* Information shown:
---------------

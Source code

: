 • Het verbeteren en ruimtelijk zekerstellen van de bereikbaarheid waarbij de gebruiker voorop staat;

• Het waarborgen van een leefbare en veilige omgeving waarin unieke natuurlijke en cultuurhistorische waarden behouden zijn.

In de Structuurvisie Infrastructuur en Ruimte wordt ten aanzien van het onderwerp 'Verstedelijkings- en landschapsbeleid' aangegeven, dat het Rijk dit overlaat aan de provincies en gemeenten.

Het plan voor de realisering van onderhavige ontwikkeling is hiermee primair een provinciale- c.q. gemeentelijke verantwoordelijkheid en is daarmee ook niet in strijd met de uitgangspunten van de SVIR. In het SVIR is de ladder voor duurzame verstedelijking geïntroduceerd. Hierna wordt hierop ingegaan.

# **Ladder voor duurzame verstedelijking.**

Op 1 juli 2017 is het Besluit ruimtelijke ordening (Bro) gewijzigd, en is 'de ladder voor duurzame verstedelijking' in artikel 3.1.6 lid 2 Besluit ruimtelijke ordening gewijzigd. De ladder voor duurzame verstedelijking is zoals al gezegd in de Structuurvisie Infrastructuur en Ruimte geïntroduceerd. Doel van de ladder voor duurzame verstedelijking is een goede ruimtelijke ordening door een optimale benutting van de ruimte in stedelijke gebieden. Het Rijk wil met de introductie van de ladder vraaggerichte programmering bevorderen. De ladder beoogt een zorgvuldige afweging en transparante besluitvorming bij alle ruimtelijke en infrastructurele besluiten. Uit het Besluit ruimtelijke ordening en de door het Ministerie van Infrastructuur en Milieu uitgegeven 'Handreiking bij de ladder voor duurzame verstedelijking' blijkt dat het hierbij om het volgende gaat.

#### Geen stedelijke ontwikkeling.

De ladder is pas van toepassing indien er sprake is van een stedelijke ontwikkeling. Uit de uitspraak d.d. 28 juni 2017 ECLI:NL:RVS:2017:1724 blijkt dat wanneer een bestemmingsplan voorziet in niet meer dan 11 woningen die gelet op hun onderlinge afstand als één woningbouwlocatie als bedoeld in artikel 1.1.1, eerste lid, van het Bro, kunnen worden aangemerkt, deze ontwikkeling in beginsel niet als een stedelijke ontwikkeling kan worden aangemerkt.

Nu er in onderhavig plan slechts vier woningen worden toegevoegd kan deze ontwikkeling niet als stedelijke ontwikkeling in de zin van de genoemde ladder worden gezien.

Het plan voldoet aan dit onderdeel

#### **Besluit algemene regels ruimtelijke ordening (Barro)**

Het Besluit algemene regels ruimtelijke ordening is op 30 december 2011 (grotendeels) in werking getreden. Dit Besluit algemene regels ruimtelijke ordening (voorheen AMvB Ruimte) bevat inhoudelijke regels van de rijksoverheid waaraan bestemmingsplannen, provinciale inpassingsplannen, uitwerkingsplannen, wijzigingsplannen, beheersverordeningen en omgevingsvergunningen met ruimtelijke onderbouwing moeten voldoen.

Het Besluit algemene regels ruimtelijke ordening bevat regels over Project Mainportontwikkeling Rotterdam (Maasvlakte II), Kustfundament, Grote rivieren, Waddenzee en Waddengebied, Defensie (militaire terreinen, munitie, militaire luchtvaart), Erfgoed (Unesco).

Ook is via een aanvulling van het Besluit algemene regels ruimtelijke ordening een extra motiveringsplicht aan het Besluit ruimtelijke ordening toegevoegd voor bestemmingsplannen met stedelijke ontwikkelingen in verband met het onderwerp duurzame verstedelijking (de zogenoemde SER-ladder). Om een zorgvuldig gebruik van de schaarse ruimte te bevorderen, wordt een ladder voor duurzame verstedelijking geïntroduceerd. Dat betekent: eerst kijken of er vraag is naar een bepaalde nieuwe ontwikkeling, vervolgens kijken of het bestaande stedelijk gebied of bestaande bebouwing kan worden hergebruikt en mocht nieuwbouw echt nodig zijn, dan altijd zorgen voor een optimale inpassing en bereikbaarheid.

---------------

* Brief:
Would you print exactly and only the lines of the material above that run from the line with "In de Structuurvisie Infrastructuur en Ruimte wordt" through the line with "#### Geen stedelijke ontwikkeling.", both included?

* Answer to this problem:
In de Structuurvisie Infrastructuur en Ruimte wordt ten aanzien van het onderwerp 'Verstedelijkings- en landschapsbeleid' aangegeven, dat het Rijk dit overlaat aan de provincies en gemeenten.

Het plan voor de realisering van onderhavige ontwikkeling is hiermee primair een provinciale- c.q. gemeentelijke verantwoordelijkheid en is daarmee ook niet in strijd met de uitgangspunten van de SVIR. In het SVIR is de ladder voor duurzame verstedelijking geïntroduceerd. Hierna wordt hierop ingegaan.

# **Ladder voor duurzame verstedelijking.**

Op 1 juli 2017 is het Besluit ruimtelijke ordening (Bro) gewijzigd, en is 'de ladder voor duurzame verstedelijking' in artikel 3.1.6 lid 2 Besluit ruimtelijke ordening gewijzigd. De ladder voor duurzame verstedelijking is zoals al gezegd in de Structuurvisie Infrastructuur en Ruimte geïntroduceerd. Doel van de ladder voor duurzame verstedelijking is een goede ruimtelijke ordening door een optimale benutting van de ruimte in stedelijke gebieden. Het Rijk wil met de introductie van de ladder vraaggerichte programmering bevorderen. De ladder beoogt een zorgvuldige afweging en transparante besluitvorming bij alle ruimtelijke en infrastructurele besluiten. Uit het Besluit ruimtelijke ordening en de door het Ministerie van Infrastructuur en Milieu uitgegeven 'Handreiking bij de ladder voor duurzame verstedelijking' blijkt dat het hierbij om het volgende gaat.

#### Geen stedelijke ontwikkeling.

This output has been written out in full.